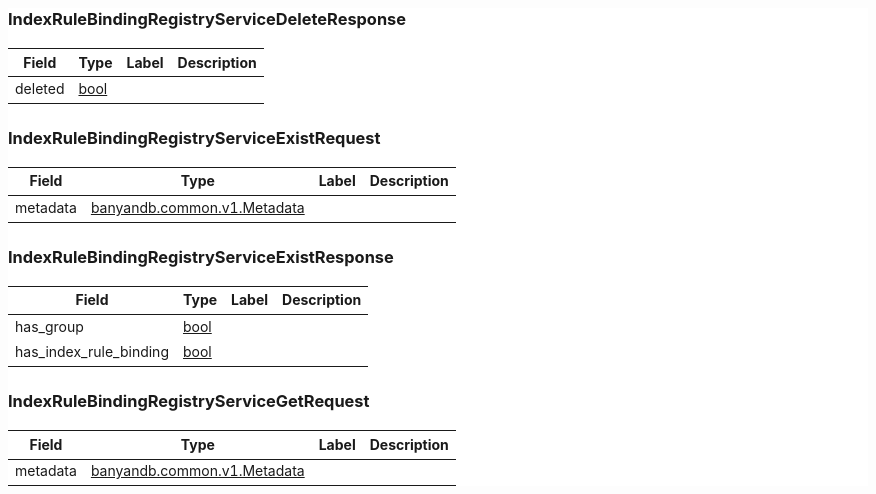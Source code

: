 
<a name="banyandb-database-v1-IndexRuleBindingRegistryServiceDeleteResponse"></a>

### IndexRuleBindingRegistryServiceDeleteResponse



| Field | Type | Label | Description |
| ----- | ---- | ----- | ----------- |
| deleted | [bool](#bool) |  |  |






<a name="banyandb-database-v1-IndexRuleBindingRegistryServiceExistRequest"></a>

### IndexRuleBindingRegistryServiceExistRequest



| Field | Type | Label | Description |
| ----- | ---- | ----- | ----------- |
| metadata | [banyandb.common.v1.Metadata](#banyandb-common-v1-Metadata) |  |  |






<a name="banyandb-database-v1-IndexRuleBindingRegistryServiceExistResponse"></a>

### IndexRuleBindingRegistryServiceExistResponse



| Field | Type | Label | Description |
| ----- | ---- | ----- | ----------- |
| has_group | [bool](#bool) |  |  |
| has_index_rule_binding | [bool](#bool) |  |  |






<a name="banyandb-database-v1-IndexRuleBindingRegistryServiceGetRequest"></a>

### IndexRuleBindingRegistryServiceGetRequest



| Field | Type | Label | Description |
| ----- | ---- | ----- | ----------- |
| metadata | [banyandb.common.v1.Metadata](#banyandb-common-v1-Metadata) |  |  |






<a name="banyandb-database-v1-IndexRuleBindingRegistryServiceGetResponse"></a>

**Your instructions:**
Print every record above exactly as written, leaving out the pictures.

**Response to this exercise:**
Source code

: 
<a name="banyandb-database-v1-IndexRuleBindingRegistryServiceDeleteResponse"></a>

### IndexRuleBindingRegistryServiceDeleteResponse



| Field | Type | Label | Description |
| ----- | ---- | ----- | ----------- |
| deleted | [bool](#bool) |  |  |






<a name="banyandb-database-v1-IndexRuleBindingRegistryServiceExistRequest"></a>

### IndexRuleBindingRegistryServiceExistRequest



| Field | Type | Label | Description |
| ----- | ---- | ----- | ----------- |
| metadata | [banyandb.common.v1.Metadata](#banyandb-common-v1-Metadata) |  |  |






<a name="banyandb-database-v1-IndexRuleBindingRegistryServiceExistResponse"></a>

### IndexRuleBindingRegistryServiceExistResponse



| Field | Type | Label | Description |
| ----- | ---- | ----- | ----------- |
| has_group | [bool](#bool) |  |  |
| has_index_rule_binding | [bool](#bool) |  |  |






<a name="banyandb-database-v1-IndexRuleBindingRegistryServiceGetRequest"></a>

### IndexRuleBindingRegistryServiceGetRequest



| Field | Type | Label | Description |
| ----- | ---- | ----- | ----------- |
| metadata | [banyandb.common.v1.Metadata](#banyandb-common-v1-Metadata) |  |  |






<a name="banyandb-database-v1-IndexRuleBindingRegistryServiceGetResponse"></a>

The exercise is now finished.